I actually adopted Environmentalism shortly before the end. Forgot about it earlier since Free Market is always mandatory with corporations, but not here. The health helped a lot, and the commerce from wind/watermills was all good too. Hey, this might be just about the first game ever where I used all of the bottom-row civics; usually I'm in Representation/Free Market thanks to corps and corp-fed specialists.
I finished the spaceship tech tree in a mere 14 turns! from that picture above, which included Radio - Satellites - Composites - Fission - Computers - Fiber Optics - Fusion - Medicine - Genetics - Ecology. That's better than 1.5 turns per tech here in the endgame. That's why I designed and played this game; I had to see that endgame tech racing at over 5000 beakers.

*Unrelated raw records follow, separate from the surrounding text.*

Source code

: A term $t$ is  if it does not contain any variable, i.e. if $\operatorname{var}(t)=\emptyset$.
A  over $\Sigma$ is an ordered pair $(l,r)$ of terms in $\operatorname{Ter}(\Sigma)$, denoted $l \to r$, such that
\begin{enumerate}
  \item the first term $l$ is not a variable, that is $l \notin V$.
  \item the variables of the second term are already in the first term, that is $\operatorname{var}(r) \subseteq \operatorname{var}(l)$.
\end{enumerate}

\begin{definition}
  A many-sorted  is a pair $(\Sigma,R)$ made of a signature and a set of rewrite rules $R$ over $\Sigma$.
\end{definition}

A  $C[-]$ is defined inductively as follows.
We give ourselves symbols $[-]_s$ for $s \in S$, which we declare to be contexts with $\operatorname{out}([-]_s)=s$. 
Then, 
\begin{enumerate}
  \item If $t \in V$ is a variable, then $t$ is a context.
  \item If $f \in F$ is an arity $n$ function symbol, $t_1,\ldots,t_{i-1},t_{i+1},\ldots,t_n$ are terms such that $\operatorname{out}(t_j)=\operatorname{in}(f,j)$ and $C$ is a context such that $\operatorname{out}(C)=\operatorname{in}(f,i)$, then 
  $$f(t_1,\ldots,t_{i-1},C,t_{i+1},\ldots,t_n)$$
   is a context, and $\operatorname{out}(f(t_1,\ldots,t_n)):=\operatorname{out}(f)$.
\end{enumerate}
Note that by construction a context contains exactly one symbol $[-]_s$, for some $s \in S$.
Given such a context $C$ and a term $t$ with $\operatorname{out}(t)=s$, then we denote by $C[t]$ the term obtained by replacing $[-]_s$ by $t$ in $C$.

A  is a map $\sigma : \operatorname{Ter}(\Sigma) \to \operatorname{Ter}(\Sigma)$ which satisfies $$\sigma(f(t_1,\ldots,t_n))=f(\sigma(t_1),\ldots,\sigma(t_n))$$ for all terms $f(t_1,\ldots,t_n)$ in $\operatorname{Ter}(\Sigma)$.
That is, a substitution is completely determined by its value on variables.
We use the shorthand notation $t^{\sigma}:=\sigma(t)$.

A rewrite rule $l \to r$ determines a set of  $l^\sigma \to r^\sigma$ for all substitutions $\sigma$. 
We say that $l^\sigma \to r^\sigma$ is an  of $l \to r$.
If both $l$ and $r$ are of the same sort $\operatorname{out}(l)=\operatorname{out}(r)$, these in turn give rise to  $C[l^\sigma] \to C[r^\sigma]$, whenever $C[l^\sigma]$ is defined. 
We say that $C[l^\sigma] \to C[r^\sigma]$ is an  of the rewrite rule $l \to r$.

But it really didn't last very long and wasn't much of a payoff for slogging through all those wars. Kind of odd that I didn't enjoy my own sponsored game so much, but hopefully others had less rotten luck in the war department.
Anyway, Space Victory in 1740 AD. Nothing worth commenting on the spaceship end-game; it went as usual. That was still pretty darn quick; even despite that midgame war trouble, I did ramp up to a truly massive economy at the end. So there is a comparison point for anyone else that went to space. As often happens, I partially hope that I win with the best performance (as a spoiled shadow game), but also hope that result might be beaten by an even better performance. We'll see on report day.